What this task involves >> Every line below from the one containing "- Admin login and grade management" through the one containing "## Description" must be transcribed exactly. Omit all lines outside that stretch.

Extracted material >>

━━━━━━━━

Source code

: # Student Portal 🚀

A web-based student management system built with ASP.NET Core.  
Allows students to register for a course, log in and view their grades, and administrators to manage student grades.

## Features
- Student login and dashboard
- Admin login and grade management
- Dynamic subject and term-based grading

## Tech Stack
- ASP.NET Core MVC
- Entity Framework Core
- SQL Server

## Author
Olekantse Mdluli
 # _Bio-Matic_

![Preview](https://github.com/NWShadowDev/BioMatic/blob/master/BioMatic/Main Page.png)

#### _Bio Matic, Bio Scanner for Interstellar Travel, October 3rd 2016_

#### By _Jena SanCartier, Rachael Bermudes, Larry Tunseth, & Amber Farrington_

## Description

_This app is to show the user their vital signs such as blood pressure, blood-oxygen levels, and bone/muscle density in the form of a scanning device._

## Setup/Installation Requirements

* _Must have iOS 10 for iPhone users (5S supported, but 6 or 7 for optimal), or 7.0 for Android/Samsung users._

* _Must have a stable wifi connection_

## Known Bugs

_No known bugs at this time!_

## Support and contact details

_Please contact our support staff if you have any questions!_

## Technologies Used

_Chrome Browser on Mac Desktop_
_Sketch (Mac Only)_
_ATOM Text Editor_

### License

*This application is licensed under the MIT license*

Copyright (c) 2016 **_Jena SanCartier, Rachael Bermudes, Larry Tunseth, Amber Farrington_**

━━━━━━━━

Result for this task >>
- Admin login and grade management
- Dynamic subject and term-based grading

## Tech Stack
- ASP.NET Core MVC
- Entity Framework Core
- SQL Server

## Author
Olekantse Mdluli
 # _Bio-Matic_

![Preview](https://github.com/NWShadowDev/BioMatic/blob/master/BioMatic/Main Page.png)

#### _Bio Matic, Bio Scanner for Interstellar Travel, October 3rd 2016_

#### By _Jena SanCartier, Rachael Bermudes, Larry Tunseth, & Amber Farrington_

## Description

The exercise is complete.